**Directions for this task**
For every entry below, retype it exactly as it reads.

==================================================

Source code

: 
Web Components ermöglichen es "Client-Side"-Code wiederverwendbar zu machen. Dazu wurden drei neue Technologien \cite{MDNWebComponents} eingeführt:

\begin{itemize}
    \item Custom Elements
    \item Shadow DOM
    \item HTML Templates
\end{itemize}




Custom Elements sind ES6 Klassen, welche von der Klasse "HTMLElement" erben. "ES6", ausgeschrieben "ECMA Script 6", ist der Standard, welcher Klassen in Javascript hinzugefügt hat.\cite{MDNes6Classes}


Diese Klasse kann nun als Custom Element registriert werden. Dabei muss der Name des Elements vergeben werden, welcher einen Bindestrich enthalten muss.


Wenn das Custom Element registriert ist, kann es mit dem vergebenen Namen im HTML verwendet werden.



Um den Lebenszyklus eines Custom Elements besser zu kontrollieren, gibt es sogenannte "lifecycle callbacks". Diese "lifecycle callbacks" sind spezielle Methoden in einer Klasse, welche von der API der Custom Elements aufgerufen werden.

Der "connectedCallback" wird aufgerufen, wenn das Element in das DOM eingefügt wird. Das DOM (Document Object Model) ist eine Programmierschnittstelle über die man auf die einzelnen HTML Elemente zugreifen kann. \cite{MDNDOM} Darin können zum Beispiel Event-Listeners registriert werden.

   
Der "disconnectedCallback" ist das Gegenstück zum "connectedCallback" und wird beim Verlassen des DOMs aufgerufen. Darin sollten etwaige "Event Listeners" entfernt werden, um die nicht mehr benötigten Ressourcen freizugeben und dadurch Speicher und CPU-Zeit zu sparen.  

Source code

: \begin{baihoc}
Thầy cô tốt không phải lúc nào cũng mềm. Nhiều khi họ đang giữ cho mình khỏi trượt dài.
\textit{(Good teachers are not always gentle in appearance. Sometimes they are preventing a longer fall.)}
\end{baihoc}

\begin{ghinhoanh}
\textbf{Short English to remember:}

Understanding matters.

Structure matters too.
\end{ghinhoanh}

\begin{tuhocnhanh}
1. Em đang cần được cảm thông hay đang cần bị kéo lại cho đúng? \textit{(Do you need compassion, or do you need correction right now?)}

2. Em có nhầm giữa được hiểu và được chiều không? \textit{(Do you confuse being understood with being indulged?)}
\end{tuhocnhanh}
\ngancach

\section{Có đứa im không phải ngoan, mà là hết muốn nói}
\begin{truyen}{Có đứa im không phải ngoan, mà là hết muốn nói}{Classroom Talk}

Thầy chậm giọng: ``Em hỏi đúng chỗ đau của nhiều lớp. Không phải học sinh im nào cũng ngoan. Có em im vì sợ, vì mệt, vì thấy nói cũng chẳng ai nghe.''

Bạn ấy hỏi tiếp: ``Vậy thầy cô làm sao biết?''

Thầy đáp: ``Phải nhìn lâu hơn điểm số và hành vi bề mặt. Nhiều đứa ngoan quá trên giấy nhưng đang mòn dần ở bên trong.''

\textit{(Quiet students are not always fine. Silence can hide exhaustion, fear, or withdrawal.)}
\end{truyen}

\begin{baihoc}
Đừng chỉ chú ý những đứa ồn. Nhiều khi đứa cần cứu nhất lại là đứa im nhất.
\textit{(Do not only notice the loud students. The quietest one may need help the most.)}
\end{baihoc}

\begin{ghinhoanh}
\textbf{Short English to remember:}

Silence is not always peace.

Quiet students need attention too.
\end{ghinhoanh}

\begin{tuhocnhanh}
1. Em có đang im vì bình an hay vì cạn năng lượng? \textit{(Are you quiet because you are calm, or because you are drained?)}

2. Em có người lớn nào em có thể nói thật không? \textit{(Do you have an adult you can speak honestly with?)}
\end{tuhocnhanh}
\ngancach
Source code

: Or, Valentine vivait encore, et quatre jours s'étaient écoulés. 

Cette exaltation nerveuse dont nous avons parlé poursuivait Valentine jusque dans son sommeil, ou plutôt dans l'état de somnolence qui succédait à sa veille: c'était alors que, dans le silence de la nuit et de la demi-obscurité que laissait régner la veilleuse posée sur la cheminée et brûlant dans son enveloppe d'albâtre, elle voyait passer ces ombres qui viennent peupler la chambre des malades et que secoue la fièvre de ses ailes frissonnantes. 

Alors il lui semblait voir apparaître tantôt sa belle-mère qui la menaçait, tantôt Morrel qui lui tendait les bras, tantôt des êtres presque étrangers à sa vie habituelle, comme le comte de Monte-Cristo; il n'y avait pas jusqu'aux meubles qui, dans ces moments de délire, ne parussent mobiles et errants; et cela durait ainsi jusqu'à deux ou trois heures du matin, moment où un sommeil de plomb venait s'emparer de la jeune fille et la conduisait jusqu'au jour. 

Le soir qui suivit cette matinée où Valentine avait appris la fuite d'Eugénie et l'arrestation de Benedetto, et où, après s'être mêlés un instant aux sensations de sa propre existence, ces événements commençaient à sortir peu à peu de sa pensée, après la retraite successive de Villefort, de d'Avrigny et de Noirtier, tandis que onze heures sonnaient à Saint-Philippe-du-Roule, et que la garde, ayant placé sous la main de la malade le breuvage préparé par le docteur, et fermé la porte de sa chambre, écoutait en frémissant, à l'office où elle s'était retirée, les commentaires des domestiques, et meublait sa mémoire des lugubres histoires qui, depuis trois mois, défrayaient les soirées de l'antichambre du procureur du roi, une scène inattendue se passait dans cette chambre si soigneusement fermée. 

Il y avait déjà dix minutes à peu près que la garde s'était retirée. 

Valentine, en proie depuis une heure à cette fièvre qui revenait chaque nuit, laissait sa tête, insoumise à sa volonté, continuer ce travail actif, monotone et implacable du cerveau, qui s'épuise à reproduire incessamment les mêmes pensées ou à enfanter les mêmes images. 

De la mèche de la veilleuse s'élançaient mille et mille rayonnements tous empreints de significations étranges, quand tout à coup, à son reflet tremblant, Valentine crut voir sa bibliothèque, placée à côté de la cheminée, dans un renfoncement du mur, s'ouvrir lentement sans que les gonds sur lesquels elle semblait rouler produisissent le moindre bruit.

==================================================

**Solution to this task**
Source code

: 
Web Components ermöglichen es "Client-Side"-Code wiederverwendbar zu machen. Dazu wurden drei neue Technologien \cite{MDNWebComponents} eingeführt:

\begin{itemize}
    \item Custom Elements
    \item Shadow DOM
    \item HTML Templates
\end{itemize}




Custom Elements sind ES6 Klassen, welche von der Klasse "HTMLElement" erben. "ES6", ausgeschrieben "ECMA Script 6", ist der Standard, welcher Klassen in Javascript hinzugefügt hat.\cite{MDNes6Classes}


Diese Klasse kann nun als Custom Element registriert werden. Dabei muss der Name des Elements vergeben werden, welcher einen Bindestrich enthalten muss.


Wenn das Custom Element registriert ist, kann es mit dem vergebenen Namen im HTML verwendet werden.



Um den Lebenszyklus eines Custom Elements besser zu kontrollieren, gibt es sogenannte "lifecycle callbacks". Diese "lifecycle callbacks" sind spezielle Methoden in einer Klasse, welche von der API der Custom Elements aufgerufen werden.

Der "connectedCallback" wird aufgerufen, wenn das Element in das DOM eingefügt wird. Das DOM (Document Object Model) ist eine Programmierschnittstelle über die man auf die einzelnen HTML Elemente zugreifen kann. \cite{MDNDOM} Darin können zum Beispiel Event-Listeners registriert werden.

   
Der "disconnectedCallback" ist das Gegenstück zum "connectedCallback" und wird beim Verlassen des DOMs aufgerufen. Darin sollten etwaige "Event Listeners" entfernt werden, um die nicht mehr benötigten Ressourcen freizugeben und dadurch Speicher und CPU-Zeit zu sparen.  

Source code

: \begin{baihoc}
Thầy cô tốt không phải lúc nào cũng mềm. Nhiều khi họ đang giữ cho mình khỏi trượt dài.
\textit{(Good teachers are not always gentle in appearance. Sometimes they are preventing a longer fall.)}
\end{baihoc}

\begin{ghinhoanh}
\textbf{Short English to remember:}

Understanding matters.

Structure matters too.
\end{ghinhoanh}

\begin{tuhocnhanh}
1. Em đang cần được cảm thông hay đang cần bị kéo lại cho đúng? \textit{(Do you need compassion, or do you need correction right now?)}

2. Em có nhầm giữa được hiểu và được chiều không? \textit{(Do you confuse being understood with being indulged?)}
\end{tuhocnhanh}
\ngancach

\section{Có đứa im không phải ngoan, mà là hết muốn nói}
\begin{truyen}{Có đứa im không phải ngoan, mà là hết muốn nói}{Classroom Talk}

Thầy chậm giọng: ``Em hỏi đúng chỗ đau của nhiều lớp. Không phải học sinh im nào cũng ngoan. Có em im vì sợ, vì mệt, vì thấy nói cũng chẳng ai nghe.''

Bạn ấy hỏi tiếp: ``Vậy thầy cô làm sao biết?''

Thầy đáp: ``Phải nhìn lâu hơn điểm số và hành vi bề mặt. Nhiều đứa ngoan quá trên giấy nhưng đang mòn dần ở bên trong.''

\textit{(Quiet students are not always fine. Silence can hide exhaustion, fear, or withdrawal.)}
\end{truyen}

\begin{baihoc}
Đừng chỉ chú ý những đứa ồn. Nhiều khi đứa cần cứu nhất lại là đứa im nhất.
\textit{(Do not only notice the loud students. The quietest one may need help the most.)}
\end{baihoc}

\begin{ghinhoanh}
\textbf{Short English to remember:}

Silence is not always peace.

Quiet students need attention too.
\end{ghinhoanh}

\begin{tuhocnhanh}
1. Em có đang im vì bình an hay vì cạn năng lượng? \textit{(Are you quiet because you are calm, or because you are drained?)}

2. Em có người lớn nào em có thể nói thật không? \textit{(Do you have an adult you can speak honestly with?)}
\end{tuhocnhanh}
\ngancach
Source code

: Or, Valentine vivait encore, et quatre jours s'étaient écoulés. 

Cette exaltation nerveuse dont nous avons parlé poursuivait Valentine jusque dans son sommeil, ou plutôt dans l'état de somnolence qui succédait à sa veille: c'était alors que, dans le silence de la nuit et de la demi-obscurité que laissait régner la veilleuse posée sur la cheminée et brûlant dans son enveloppe d'albâtre, elle voyait passer ces ombres qui viennent peupler la chambre des malades et que secoue la fièvre de ses ailes frissonnantes. 

Alors il lui semblait voir apparaître tantôt sa belle-mère qui la menaçait, tantôt Morrel qui lui tendait les bras, tantôt des êtres presque étrangers à sa vie habituelle, comme le comte de Monte-Cristo; il n'y avait pas jusqu'aux meubles qui, dans ces moments de délire, ne parussent mobiles et errants; et cela durait ainsi jusqu'à deux ou trois heures du matin, moment où un sommeil de plomb venait s'emparer de la jeune fille et la conduisait jusqu'au jour. 

Le soir qui suivit cette matinée où Valentine avait appris la fuite d'Eugénie et l'arrestation de Benedetto, et où, après s'être mêlés un instant aux sensations de sa propre existence, ces événements commençaient à sortir peu à peu de sa pensée, après la retraite successive de Villefort, de d'Avrigny et de Noirtier, tandis que onze heures sonnaient à Saint-Philippe-du-Roule, et que la garde, ayant placé sous la main de la malade le breuvage préparé par le docteur, et fermé la porte de sa chambre, écoutait en frémissant, à l'office où elle s'était retirée, les commentaires des domestiques, et meublait sa mémoire des lugubres histoires qui, depuis trois mois, défrayaient les soirées de l'antichambre du procureur du roi, une scène inattendue se passait dans cette chambre si soigneusement fermée. 

Il y avait déjà dix minutes à peu près que la garde s'était retirée. 

Valentine, en proie depuis une heure à cette fièvre qui revenait chaque nuit, laissait sa tête, insoumise à sa volonté, continuer ce travail actif, monotone et implacable du cerveau, qui s'épuise à reproduire incessamment les mêmes pensées ou à enfanter les mêmes images. 

De la mèche de la veilleuse s'élançaient mille et mille rayonnements tous empreints de significations étranges, quand tout à coup, à son reflet tremblant, Valentine crut voir sa bibliothèque, placée à côté de la cheminée, dans un renfoncement du mur, s'ouvrir lentement sans que les gonds sur lesquels elle semblait rouler produisissent le moindre bruit.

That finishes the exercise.